HOW TO COMPLETE THIS TASK:
Identical copies of all the records below are needed.

[Stored items]
•••
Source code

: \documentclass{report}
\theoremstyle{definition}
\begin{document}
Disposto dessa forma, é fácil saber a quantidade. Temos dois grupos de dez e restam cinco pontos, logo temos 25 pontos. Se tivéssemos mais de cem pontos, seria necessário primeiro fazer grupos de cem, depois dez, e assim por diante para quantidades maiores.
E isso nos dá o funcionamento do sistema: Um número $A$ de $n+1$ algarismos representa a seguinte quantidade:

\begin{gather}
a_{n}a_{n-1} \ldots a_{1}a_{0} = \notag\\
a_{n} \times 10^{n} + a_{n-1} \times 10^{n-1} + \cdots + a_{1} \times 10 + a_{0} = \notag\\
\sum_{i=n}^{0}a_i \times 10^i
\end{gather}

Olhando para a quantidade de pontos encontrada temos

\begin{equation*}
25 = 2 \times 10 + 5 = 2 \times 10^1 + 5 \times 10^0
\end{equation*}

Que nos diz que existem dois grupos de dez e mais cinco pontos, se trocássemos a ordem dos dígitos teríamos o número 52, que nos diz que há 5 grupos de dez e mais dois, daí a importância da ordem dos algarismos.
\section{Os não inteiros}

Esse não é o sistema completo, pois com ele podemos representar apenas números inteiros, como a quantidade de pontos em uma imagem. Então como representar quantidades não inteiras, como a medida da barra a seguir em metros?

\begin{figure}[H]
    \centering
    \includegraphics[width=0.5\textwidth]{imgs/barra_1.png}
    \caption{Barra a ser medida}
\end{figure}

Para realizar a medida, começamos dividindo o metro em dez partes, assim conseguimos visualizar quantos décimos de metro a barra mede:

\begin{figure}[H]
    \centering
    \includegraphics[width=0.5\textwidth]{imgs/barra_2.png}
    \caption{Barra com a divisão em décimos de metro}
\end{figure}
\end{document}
•••
RESULT FOR THIS EXERCISE:
Source code

: \documentclass{report}
\theoremstyle{definition}
\begin{document}
Disposto dessa forma, é fácil saber a quantidade. Temos dois grupos de dez e restam cinco pontos, logo temos 25 pontos. Se tivéssemos mais de cem pontos, seria necessário primeiro fazer grupos de cem, depois dez, e assim por diante para quantidades maiores.
E isso nos dá o funcionamento do sistema: Um número $A$ de $n+1$ algarismos representa a seguinte quantidade:

\begin{gather}
a_{n}a_{n-1} \ldots a_{1}a_{0} = \notag\\
a_{n} \times 10^{n} + a_{n-1} \times 10^{n-1} + \cdots + a_{1} \times 10 + a_{0} = \notag\\
\sum_{i=n}^{0}a_i \times 10^i
\end{gather}

Olhando para a quantidade de pontos encontrada temos

\begin{equation*}
25 = 2 \times 10 + 5 = 2 \times 10^1 + 5 \times 10^0
\end{equation*}

Que nos diz que existem dois grupos de dez e mais cinco pontos, se trocássemos a ordem dos dígitos teríamos o número 52, que nos diz que há 5 grupos de dez e mais dois, daí a importância da ordem dos algarismos.
\section{Os não inteiros}

Esse não é o sistema completo, pois com ele podemos representar apenas números inteiros, como a quantidade de pontos em uma imagem. Então como representar quantidades não inteiras, como a medida da barra a seguir em metros?

\begin{figure}[H]
    \centering
    \includegraphics[width=0.5\textwidth]{imgs/barra_1.png}
    \caption{Barra a ser medida}
\end{figure}

Para realizar a medida, começamos dividindo o metro em dez partes, assim conseguimos visualizar quantos décimos de metro a barra mede:

\begin{figure}[H]
    \centering
    \includegraphics[width=0.5\textwidth]{imgs/barra_2.png}
    \caption{Barra com a divisão em décimos de metro}
\end{figure}
\end{document}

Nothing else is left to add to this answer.